Plain-text document sources:
--- --- ---
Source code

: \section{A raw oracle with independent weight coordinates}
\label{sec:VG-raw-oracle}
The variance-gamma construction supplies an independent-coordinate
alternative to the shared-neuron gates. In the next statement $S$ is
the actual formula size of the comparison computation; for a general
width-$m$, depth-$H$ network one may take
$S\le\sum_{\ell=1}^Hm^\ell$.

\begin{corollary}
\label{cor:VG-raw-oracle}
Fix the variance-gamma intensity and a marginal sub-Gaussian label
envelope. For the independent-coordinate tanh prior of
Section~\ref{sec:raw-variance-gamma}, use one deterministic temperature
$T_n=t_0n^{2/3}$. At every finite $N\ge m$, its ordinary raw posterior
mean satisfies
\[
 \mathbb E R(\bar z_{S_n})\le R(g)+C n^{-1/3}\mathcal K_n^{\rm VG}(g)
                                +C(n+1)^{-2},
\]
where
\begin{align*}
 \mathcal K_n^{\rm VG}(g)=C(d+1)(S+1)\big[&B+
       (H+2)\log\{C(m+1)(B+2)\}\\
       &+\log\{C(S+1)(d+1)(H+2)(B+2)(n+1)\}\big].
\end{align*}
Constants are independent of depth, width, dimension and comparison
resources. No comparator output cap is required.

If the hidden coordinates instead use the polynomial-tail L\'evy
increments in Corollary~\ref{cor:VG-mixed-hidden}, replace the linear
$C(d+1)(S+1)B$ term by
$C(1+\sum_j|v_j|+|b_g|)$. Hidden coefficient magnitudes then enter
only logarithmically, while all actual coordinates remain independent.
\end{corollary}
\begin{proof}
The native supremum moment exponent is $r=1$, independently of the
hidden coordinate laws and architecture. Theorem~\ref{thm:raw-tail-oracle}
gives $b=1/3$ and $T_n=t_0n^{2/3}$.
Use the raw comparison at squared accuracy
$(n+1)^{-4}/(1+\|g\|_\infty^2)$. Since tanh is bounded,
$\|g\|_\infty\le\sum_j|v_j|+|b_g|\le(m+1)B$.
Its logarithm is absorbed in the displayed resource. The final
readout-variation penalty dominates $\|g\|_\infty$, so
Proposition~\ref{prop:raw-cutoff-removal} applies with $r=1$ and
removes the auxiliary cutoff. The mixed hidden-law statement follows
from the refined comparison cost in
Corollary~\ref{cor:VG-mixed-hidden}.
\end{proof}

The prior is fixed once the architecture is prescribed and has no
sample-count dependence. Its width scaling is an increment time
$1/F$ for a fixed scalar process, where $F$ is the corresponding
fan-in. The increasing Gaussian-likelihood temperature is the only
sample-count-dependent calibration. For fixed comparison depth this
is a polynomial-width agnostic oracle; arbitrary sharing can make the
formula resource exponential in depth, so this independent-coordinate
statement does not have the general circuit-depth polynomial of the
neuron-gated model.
--- --- ---
■ **Task objective**
Print the lines of the entries, exactly, from the one containing "is a polynomial-width" down to the final line, and leave out all the others.

■ **Result of this exercise**
is a polynomial-width agnostic oracle; arbitrary sharing can make the
formula resource exponential in depth, so this independent-coordinate
statement does not have the general circuit-depth polynomial of the
neuron-gated model.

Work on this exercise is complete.